キエフ州出身。1910年ウラジーミル・レーニンの指導するロシア社会民主労働党に入党。1922年にはゴスプラン(ソ連国家計画委員会)の副議長となった。レーニンの遺書では、党の若手世代を代表する人物としてブハーリンと並べてあげられている。レーニンの死後、ヨシフ・スターリンレフ・トロツキーの争いが始まるとトロツキーを支持して「左翼反対派(合同反対派)」に参加したため、トロツキー失脚後に「トロツキスト・ジノヴィエフブロック」の一味としてピャタコフも共産党から追放された。しかし1928年には自己批判してトロツキーを批判するようになったので党復帰を許された。

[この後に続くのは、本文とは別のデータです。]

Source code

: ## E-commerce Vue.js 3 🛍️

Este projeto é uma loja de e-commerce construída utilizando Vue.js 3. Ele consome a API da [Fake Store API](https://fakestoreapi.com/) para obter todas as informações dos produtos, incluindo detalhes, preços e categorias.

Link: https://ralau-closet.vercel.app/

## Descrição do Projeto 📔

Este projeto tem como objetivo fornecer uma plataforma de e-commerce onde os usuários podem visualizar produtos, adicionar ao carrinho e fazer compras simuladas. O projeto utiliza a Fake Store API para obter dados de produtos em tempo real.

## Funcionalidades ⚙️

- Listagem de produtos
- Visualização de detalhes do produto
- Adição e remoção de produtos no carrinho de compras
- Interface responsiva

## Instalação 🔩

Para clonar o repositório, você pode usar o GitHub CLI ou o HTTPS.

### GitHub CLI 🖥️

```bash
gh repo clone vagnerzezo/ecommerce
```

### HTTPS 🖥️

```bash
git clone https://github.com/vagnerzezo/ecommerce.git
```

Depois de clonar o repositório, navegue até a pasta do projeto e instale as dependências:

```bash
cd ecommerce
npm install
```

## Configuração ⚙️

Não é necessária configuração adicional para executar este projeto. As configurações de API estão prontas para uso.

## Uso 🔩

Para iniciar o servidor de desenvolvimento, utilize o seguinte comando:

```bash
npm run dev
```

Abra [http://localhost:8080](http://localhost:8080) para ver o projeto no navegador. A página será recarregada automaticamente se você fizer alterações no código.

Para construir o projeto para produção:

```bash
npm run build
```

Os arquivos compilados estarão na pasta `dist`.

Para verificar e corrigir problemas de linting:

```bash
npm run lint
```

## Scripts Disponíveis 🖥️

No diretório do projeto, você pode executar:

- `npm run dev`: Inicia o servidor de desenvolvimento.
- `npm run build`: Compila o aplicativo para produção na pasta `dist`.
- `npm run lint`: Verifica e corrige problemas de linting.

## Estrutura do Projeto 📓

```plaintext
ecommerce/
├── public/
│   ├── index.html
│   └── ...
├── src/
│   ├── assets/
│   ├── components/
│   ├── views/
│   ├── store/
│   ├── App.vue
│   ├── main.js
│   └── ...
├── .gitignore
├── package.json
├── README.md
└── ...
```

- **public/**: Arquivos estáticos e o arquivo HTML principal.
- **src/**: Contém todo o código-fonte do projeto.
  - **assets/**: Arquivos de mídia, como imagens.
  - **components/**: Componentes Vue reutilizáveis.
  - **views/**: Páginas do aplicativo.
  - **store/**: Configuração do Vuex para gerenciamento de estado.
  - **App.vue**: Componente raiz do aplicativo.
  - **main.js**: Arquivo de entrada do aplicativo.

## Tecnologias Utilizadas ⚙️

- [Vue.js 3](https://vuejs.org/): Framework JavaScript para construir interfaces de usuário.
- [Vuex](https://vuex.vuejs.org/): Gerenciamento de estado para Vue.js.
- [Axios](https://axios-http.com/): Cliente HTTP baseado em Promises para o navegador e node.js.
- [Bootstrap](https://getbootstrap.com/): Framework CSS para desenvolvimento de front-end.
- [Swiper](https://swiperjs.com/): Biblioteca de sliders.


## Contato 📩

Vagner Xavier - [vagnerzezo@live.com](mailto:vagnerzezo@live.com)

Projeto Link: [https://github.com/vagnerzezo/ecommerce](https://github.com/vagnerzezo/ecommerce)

復帰後の1931年からはソ連重工業人民委員部でセルゴ・オルジョニキーゼ長官に次ぐ次官をつとめた。しかし1936年に入り、スターリンがニコライ・エジョフを重用して党内の大粛清を本格化させるようになると、「元トロツキスト」のピャタコフは再びNKVDから執拗な捜査を受けるようになった。ピャタコフの妻の家にもNKVDが強制捜査に入った。身に危険を感じたピャタコフは自らの身を守るために「妻の反革命を見破れなかった」「ジノヴィエフカーメネフと自分の妻を私の手で処刑させてほしい」とエジョフに訴え出たが、エジョフは「ばからしい」といってまともに取り合わなかった。またスターリンとオルジョニキーゼにもジノヴィエフ・カーメネフ・トロツキーを口汚く罵る手紙を送って、スターリンへの忠誠を示そうとしたが、これも相手にはされなかった。ピャタコフは、グリゴリー・ソコリニコフ追放にも大賛成していたが、もはやスターリン達にとってピャタコフは生かしておく意味のない人間であった。1936年9月11日をもってピャタコフは共産党を追放され、翌12日に反革命罪で逮捕された。モスクワ裁判の見世物に使われたのち、1937年1月に銃殺される。